We had a nice seven layer salad for good friday. Its pretty much meatless... if ya dont count the bacon.


----------



## Ohio Rusty (Jan 18, 2008)

It's mostly a catholic thing now.... but long before the catholics it was a christian thing. A long tiime ago, it wasn't meat on Friday ... but it was fasting .... doing without. That is where the no meat on Friday stems from .... fasting from meat one day a week during lent. Now it's symbolic that you are doing something for God. Kinda like ash wednesday when catholics get the ashes on their forheads. A long time ago ....people dressed in Sackcloth (think itchy burlap) and publicly sat in ashes and prayed ...... No one sits in ashes any more, so the blessed palms from Easter are burned to an ash, and these are the ashes use on Ash Wednesday ..... 
Non christians don't give two hoots about fasting, lent, the lords supper, etc. If it is something you are supposed to do ... then do it. 

Ohio Rusty ><>


----------



## Terri (May 10, 2002)

I grew up Presbyterian and I now attend a Methodist church: I have never heard anybody but the Catholics avoiding meat on good Friday EITHER!

I think that I will not worry about it.


----------



## mnn2501 (Apr 2, 2008)

Its a Catholic *tradition*, just that. Not sure where your husband got his info but he's incorrect.


----------



## Ardie/WI (May 10, 2002)

mnn2501 said:


> Its a Catholic *tradition*, just that. Not sure where your husband got his info but he's incorrect.


Yes, it is and I haven't paid any attention to it in 45+ years.

God doesn't care what we eat or when. He has better things to concern Himself with!


----------



## Joshie (Dec 8, 2008)

I've never heard of that either. We've gone to different churches. I don't think of myself as any certain type of denomination. I just think of myself as an Evangelical, born again Christian. We mostly attended independent Bible or Baptist churches as children. Now my family goes to a Presbyterian church (the smaller branch or PCA). I don't think the name on the door matters as much as what the church believes. 

Anyway, no church I've ever attended has ever said one thing about not eating meat on Good Friday. I don't quite get it. I also never understood the eating fish on Fridays thing. As a kid, that's what they served on Fridays and I went to a public school. Parents probably wouldn't pay for non-fish lunches. 

If it makes you feel any better we ate at Applebee's last night.

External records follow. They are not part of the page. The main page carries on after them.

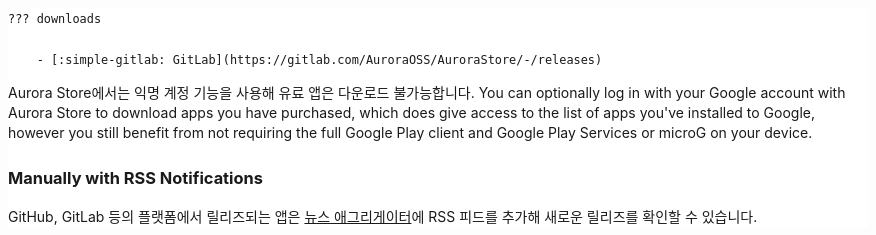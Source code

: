     ??? downloads
    
        - [:simple-gitlab: GitLab](https://gitlab.com/AuroraOSS/AuroraStore/-/releases)

Aurora Store에서는 익명 계정 기능을 사용해 유료 앱은 다운로드 불가능합니다. You can optionally log in with your Google account with Aurora Store to download apps you have purchased, which does give access to the list of apps you've installed to Google, however you still benefit from not requiring the full Google Play client and Google Play Services or microG on your device.

### Manually with RSS Notifications

GitHub, GitLab 등의 플랫폼에서 릴리즈되는 앱은 [뉴스 애그리게이터](/news-aggregators)에 RSS 피드를 추가해 새로운 릴리즈를 확인할 수 있습니다.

Did your hubby go to a Catholic or Lutheran church as a child? Why hasn't he ever said anything before?


----------



## Lada (Jun 7, 2008)

It is a tradition typically followed by Catholics now, but you have to also remember that all Christian religions started out with one Church, so some of them still follow the old customs. Here, the Methodists also get ashes and avoid meat on Fridays during Lent. Good Friday is a day of fast, though, not just abstinence.

I think anyone who has read the Old Testament can be pretty sure that God DOES care what we eat  but for us today, it is something to remind us of the sacrifice that Christ made for our sins, and his suffering in the desert for 40 days. I try to live with God always in my mind and heart, but I am human, and my human life often gets in the way of me devoting as much thought to the Lord as I probably should. Giving up something important to me for Lent, and abstaining from meat on Fridays (as well as the other traditions we participate in during the Lenten season) are -physical- reminders of that sacrifice. When I go to plan the menu, when I'm shopping, when I'm trying to find something quick for lunch on Fridays, and I know I have to avoid meat, it turns my thoughts to the -reason- I'm doing these things.


----------



## sidepasser (May 10, 2002)

I am Catholic and fast on Good Friday and other High Holy Days. Regular Fridays I try to avoid eating meat, but if I am invited to eat at someone's home and they serve meat I will eat a small bit to not make my host feel bad. Most people know me well enough to have salad or veggies though.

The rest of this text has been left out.